Switch edu-ID Incident Reports

This page is a summary of past incidents.

Current information on ongoing incidents can be found at https://status.switch.ch

19.9.2024 SMS Provider Outage

Date, Time, Duration 19.9.2024, 10:03, 30 minutes
Severity level 2 - service disruption
Incident Summary

edu-ID users didn't receive SMS messages for around 30 minutes (10:00-10:30). This affected in particular the 2-step login for users without TOTP.

Affected users

In total, there were 1793 unsent SMSes (present without delivery report in the logs) between 10:00 and 10:36 on 19.09.2024. In the same time range of the previous day, there were only 23 undelivered SMSes.

These requests are associated with 621 different mobile numbers. Thus, we can conclude that about 620 users didn't get their requested SMS for mobile verification.

Root cause analysis

The cause of the problem was a congestion in the delivery queue of our primary SMS provider.

Resolution and recovery

We could switch over to our alternative SMS provicer after half an hour, such that SMS messages could be sent again.

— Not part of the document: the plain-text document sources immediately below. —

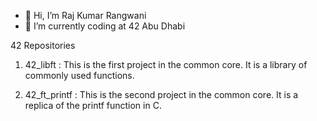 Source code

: - 👋 Hi, I’m Raj Kumar Rangwani
- 🌱 I’m currently coding at 42 Abu Dhabi

42 Repositories

1. 42_libft : This is the first project in the common core. It is a library of commonly used functions.

2. 42_ft_printf : This is the second  project in the common core. It is a replica of the printf function in C.


<!---
rrangwan/rrangwan is a ✨ special ✨ repository because its `README.md` (this file) appears on your GitHub profile.
You can click the Preview link to take a look at your changes.
--->
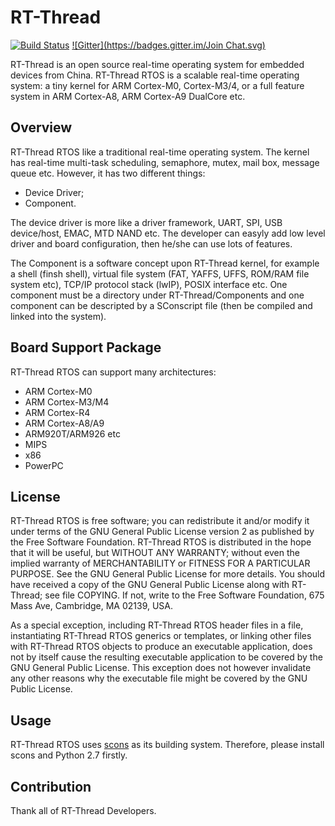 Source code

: # RT-Thread #

[![Build Status](https://travis-ci.org/RT-Thread/rt-thread.png)](https://travis-ci.org/RT-Thread/rt-thread)
[![Gitter](https://badges.gitter.im/Join Chat.svg)](https://gitter.im/RT-Thread/rt-thread?utm_source=badge&utm_medium=badge&utm_campaign=pr-badge&utm_content=badge)

RT-Thread is an open source real-time operating system for embedded devices from China. RT-Thread RTOS is a scalable real-time operating system: a tiny kernel for ARM Cortex-M0, Cortex-M3/4, or a full feature system in ARM Cortex-A8, ARM Cortex-A9 DualCore etc. 

## Overview ##

RT-Thread RTOS like a traditional real-time operating system. The kernel has real-time multi-task scheduling, semaphore, mutex, mail box, message queue etc. However, it has two different things:

* Device Driver;
* Component. 

The device driver is more like a driver framework, UART, SPI, USB device/host, EMAC, MTD NAND etc. The developer can easyly add low level driver and board configuration, then he/she can use lots of features. 

The Component is a software concept upon RT-Thread kernel, for example a shell (finsh shell), virtual file system (FAT, YAFFS, UFFS, ROM/RAM file system etc), TCP/IP protocol stack (lwIP), POSIX interface etc. One component must be a directory under RT-Thread/Components and one component can be descripted by a SConscript file (then be compiled and linked into the system).

## Board Support Package ##

RT-Thread RTOS can support many architectures:

* ARM Cortex-M0
* ARM Cortex-M3/M4
* ARM Cortex-R4
* ARM Cortex-A8/A9
* ARM920T/ARM926 etc
* MIPS 
* x86
* PowerPC

## License ##

RT-Thread RTOS is free software; you can redistribute it and/or modify it under terms of the GNU General Public License version 2 as published by the Free Software Foundation. RT-Thread RTOS is distributed in the hope that it will be useful, but WITHOUT ANY WARRANTY; without even the implied warranty of MERCHANTABILITY or FITNESS FOR A PARTICULAR PURPOSE. See the GNU General Public License for more details. You should have received a copy of the GNU General Public License along with RT-Thread; see file COPYING. If not, write to the Free Software Foundation, 675 Mass Ave, Cambridge, MA 02139, USA.

As a special exception, including RT-Thread RTOS header files in a file, instantiating RT-Thread RTOS generics or templates, or linking other files with RT-Thread RTOS objects to produce an executable application, does not by itself cause the resulting executable application to be covered by the GNU General Public License. This exception does not however invalidate any other reasons why the executable file might be covered by the GNU Public License.

## Usage ##

RT-Thread RTOS uses [scons](http://www.scons.org) as its building system. Therefore, please install scons and Python 2.7 firstly. 

## Contribution ##

Thank all of RT-Thread Developers.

The primary SMS provider solved the problem later. We switched back to the primary provider before noon.

Preventive measures, future actions and other learnings
  • Switching to the alternative SMS provider took too long. Streamline this process.
  • Alert was not sent to all edu-ID staff. Extend alerting channels.
  • The primary SMS provider was not aware of the issue. Switch needs a direct contact.
  • Collect separate SMS metrics for each provider.
  • Automate switchover to alternative provider in case of problems.

 

18.9.2024 SMS and eMails not set via internal API

Date, Time, Duration 18.9.2024, 2:00, 7.5 hours
Severity level 2 - service disruption
Incident Summary

No SMS are sent to edu-ID users via an internal API. This affected in particular the 2-step login for users without TOTP. Also, no e-mails were sent via the same API e.g. to reset passwords. TOTP authentication was not affected.

Affected users

In total, requests from 2687 different users failed. Thus, we can conclude that almost 2700 users saw at least one error during MFA login with SMS or mobile/email verification.

Root cause analysis

The problem was that the communication between two internal APIs failed due to an expired X.509 certificate whose automatic renewal failed.

Resolution and recovery

Manually restart the acme-cert-renewal services on all nodes of the internal api for the client certificates.

Preventive measures, future actions and other learnings
  • Verify and cleanup deployment of all APIs.
  • include certificate expiration/renewal in monitoring.
  • Implement monitoring and alerting for all critical APIs.

 

16.9.2024 edu-ID Login not working for some users

Date, Time, Duration 16.9.2024, 7:50, 2 hours
Severity level 2 - service disruption
Incident Summary

On Monday morning at around 8.00, start of fall semester for all Swiss universities, it was noticed the edu-ID login failed or was delayed for some users, while for others it went through smoothly.

Affected users

Because not all users were affected and many users eventually managed to login after a few attempts, it is difficult to estimate the number of users. But about 200 additional support tickets, several phone calls and direct emails were retrieved by the edu-ID team and the Switch front desk. It is estimated that several thousand users were affected.

Root cause analysis

There were several factors that played a role in this issue: The many user logins (about 5x higher than in past weeks) due to semester start and the increased usage of MFA were two of them. However, the actually relevant cause was a missing index on a database table that consumed a lot of CPU in combination with the above.

Even though load tests were performed on the internal MFA API before it was enabled in Spring 2024 and even though the MFA API has been used for months without problems, this problem remained hidden until a massive number of logins by many different users triggered it.

Resolution and recovery

The creation of a database index immediately solved the issue.

Preventive measures, future actions and other learnings
  • Improve PostgreSQL SLIs to identify more quickly database congestions
  • Check for other missing indices in database
  • Improve SLIs and alerting of other critical components where possible
  • Speed up notification of users. Prepare messages that can quickly be published on the IdP and the load balancer
  • The incident was not displayed on https://status.switch.ch/ . Add "edu-ID login" to status page in addition to account management.
  • The internal incident management had to be improvised due to team personnel changes. Improve handover processes. Conduct trainings for sucessors. Update incident management kit and checklist.